Instructions for the task
What you return must match the entries word for word, minus the pictures.

Extracted entries
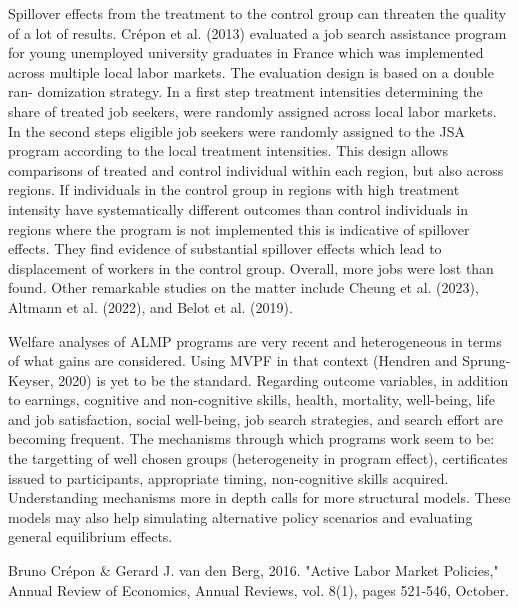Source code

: \documentclass{article}
\begin{document}
Spillover effects from the treatment to the control group can threaten the quality of a lot of results. Crépon et al. (2013) evaluated a job search assistance program for young unemployed university graduates in France which was implemented across
multiple local labor markets. The evaluation design is based on a double ran-
domization strategy. In a first step treatment intensities determining the share of treated job seekers, were randomly assigned across local labor markets. In the
second steps eligible job seekers were randomly assigned to the JSA program
according to the local treatment intensities. This design allows comparisons of treated and control individual within each region, but also across regions. If
individuals in the control group in regions with high treatment intensity have
systematically different outcomes than control individuals in regions where the
program is not implemented this is indicative of spillover effects. They find evidence of substantial spillover effects which lead to displacement of workers in the control group. Overall, more jobs were lost than found. Other remarkable studies on the matter include Cheung et al. (2023), Altmann et al. (2022), and Belot et al. (2019).

Welfare analyses of ALMP programs are very recent and heterogeneous in terms of what gains are considered. Using MVPF in that context (Hendren and Sprung-Keyser, 2020) is yet to be the standard. Regarding outcome variables, in addition to earnings, cognitive and non-cognitive skills, health, mortality, well-being, life and job satisfaction, social well-being, job search strategies, and search effort are becoming frequent. The mechanisms through which programs work seem to be: the targetting of well chosen groups (heterogeneity in program effect), certificates issued to participants, appropriate timing, non-cognitive skills acquired. Understanding mechanisms more in depth calls for more structural models. These models may also help simulating alternative policy scenarios and evaluating general equilibrium effects.

\begin{thebibliography}{9}

Bruno Crépon \& Gerard J. van den Berg, 2016. "Active Labor Market Policies," Annual Review of Economics, Annual Reviews, vol. 8(1), pages 521-546, October.


\end{thebibliography}
\end{document}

Reply to the exercise
Source code

: \documentclass{article}
\begin{document}
Spillover effects from the treatment to the control group can threaten the quality of a lot of results. Crépon et al. (2013) evaluated a job search assistance program for young unemployed university graduates in France which was implemented across
multiple local labor markets. The evaluation design is based on a double ran-
domization strategy. In a first step treatment intensities determining the share of treated job seekers, were randomly assigned across local labor markets. In the
second steps eligible job seekers were randomly assigned to the JSA program
according to the local treatment intensities. This design allows comparisons of treated and control individual within each region, but also across regions. If
individuals in the control group in regions with high treatment intensity have
systematically different outcomes than control individuals in regions where the
program is not implemented this is indicative of spillover effects. They find evidence of substantial spillover effects which lead to displacement of workers in the control group. Overall, more jobs were lost than found. Other remarkable studies on the matter include Cheung et al. (2023), Altmann et al. (2022), and Belot et al. (2019).

Welfare analyses of ALMP programs are very recent and heterogeneous in terms of what gains are considered. Using MVPF in that context (Hendren and Sprung-Keyser, 2020) is yet to be the standard. Regarding outcome variables, in addition to earnings, cognitive and non-cognitive skills, health, mortality, well-being, life and job satisfaction, social well-being, job search strategies, and search effort are becoming frequent. The mechanisms through which programs work seem to be: the targetting of well chosen groups (heterogeneity in program effect), certificates issued to participants, appropriate timing, non-cognitive skills acquired. Understanding mechanisms more in depth calls for more structural models. These models may also help simulating alternative policy scenarios and evaluating general equilibrium effects.

\begin{thebibliography}{9}

Bruno Crépon \& Gerard J. van den Berg, 2016. "Active Labor Market Policies," Annual Review of Economics, Annual Reviews, vol. 8(1), pages 521-546, October.


\end{thebibliography}
\end{document}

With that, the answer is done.